YOUR INSTRUCTIONS
List all the lines in these records that hold "JSPrimitive".

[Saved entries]

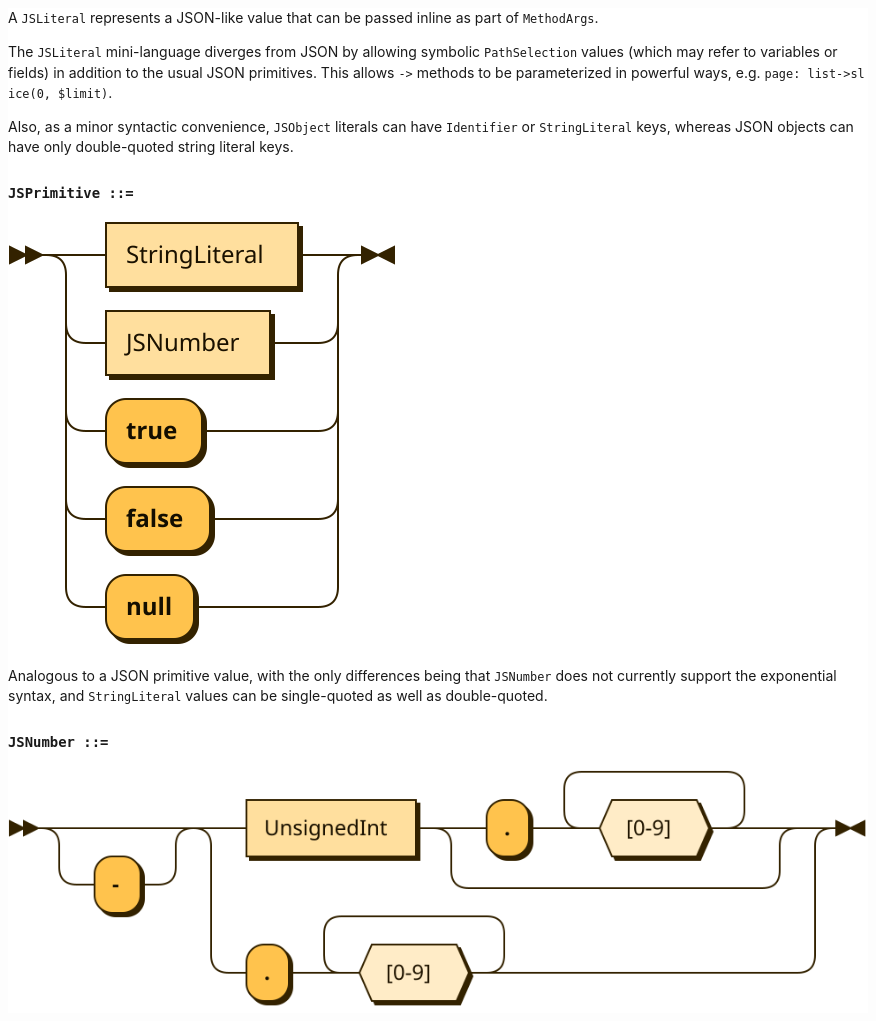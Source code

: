 A `JSLiteral` represents a JSON-like value that can be passed inline as
part of `MethodArgs`.

The `JSLiteral` mini-language diverges from JSON by allowing symbolic
`PathSelection` values (which may refer to variables or fields) in
addition to the usual JSON primitives. This allows `->` methods to be
parameterized in powerful ways, e.g. `page: list->slice(0, $limit)`.

Also, as a minor syntactic convenience, `JSObject` literals can have
`Identifier` or `StringLiteral` keys, whereas JSON objects can have only
double-quoted string literal keys.

### `JSPrimitive ::=`

![JSPrimitive](./grammar/JSPrimitive.svg)

Analogous to a JSON primitive value, with the only differences being
that `JSNumber` does not currently support the exponential syntax, and
`StringLiteral` values can be single-quoted as well as double-quoted.

### `JSNumber ::=`

![JSNumber](./grammar/JSNumber.svg)
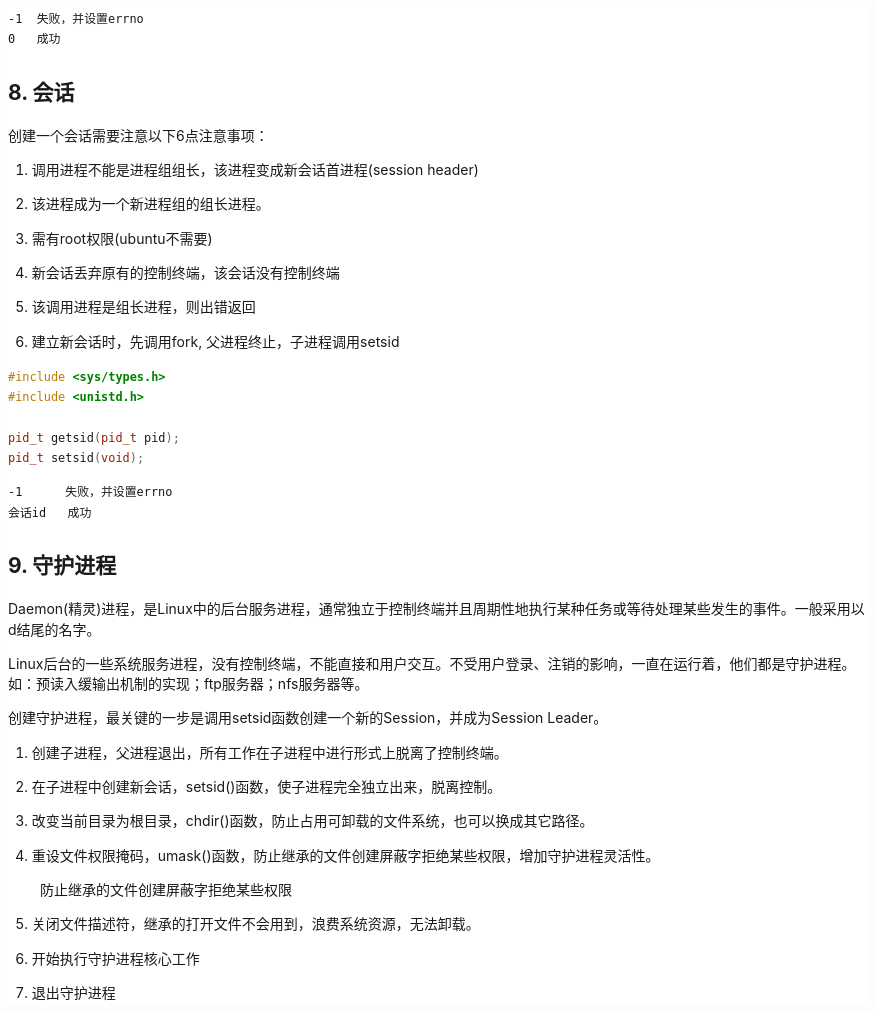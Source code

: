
 ```
-1 	失败，并设置errno
0	成功
```



## 8. 会话

创建一个会话需要注意以下6点注意事项：

1. 调用进程不能是进程组组长，该进程变成新会话首进程(session header)

2. 该进程成为一个新进程组的组长进程。

3. 需有root权限(ubuntu不需要)

4. 新会话丢弃原有的控制终端，该会话没有控制终端

5. 该调用进程是组长进程，则出错返回

6. 建立新会话时，先调用fork, 父进程终止，子进程调用setsid

```cpp
#include <sys/types.h>
#include <unistd.h>

pid_t getsid(pid_t pid);
pid_t setsid(void);
```

```
-1		失败，并设置errno
会话id   成功
```



## 9. 守护进程

Daemon(精灵)进程，是Linux中的后台服务进程，通常独立于控制终端并且周期性地执行某种任务或等待处理某些发生的事件。一般采用以d结尾的名字。

Linux后台的一些系统服务进程，没有控制终端，不能直接和用户交互。不受用户登录、注销的影响，一直在运行着，他们都是守护进程。如：预读入缓输出机制的实现；ftp服务器；nfs服务器等。

创建守护进程，最关键的一步是调用setsid函数创建一个新的Session，并成为Session Leader。

1. 创建子进程，父进程退出，所有工作在子进程中进行形式上脱离了控制终端。

2. 在子进程中创建新会话，setsid()函数，使子进程完全独立出来，脱离控制。

3. 改变当前目录为根目录，chdir()函数，防止占用可卸载的文件系统，也可以换成其它路径。

4. 重设文件权限掩码，umask()函数，防止继承的文件创建屏蔽字拒绝某些权限，增加守护进程灵活性。

　　	防止继承的文件创建屏蔽字拒绝某些权限

5. 关闭文件描述符，继承的打开文件不会用到，浪费系统资源，无法卸载。

6. 开始执行守护进程核心工作

7. 退出守护进程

YOUR RESPONSE
### `JSPrimitive ::=`
![JSPrimitive](./grammar/JSPrimitive.svg)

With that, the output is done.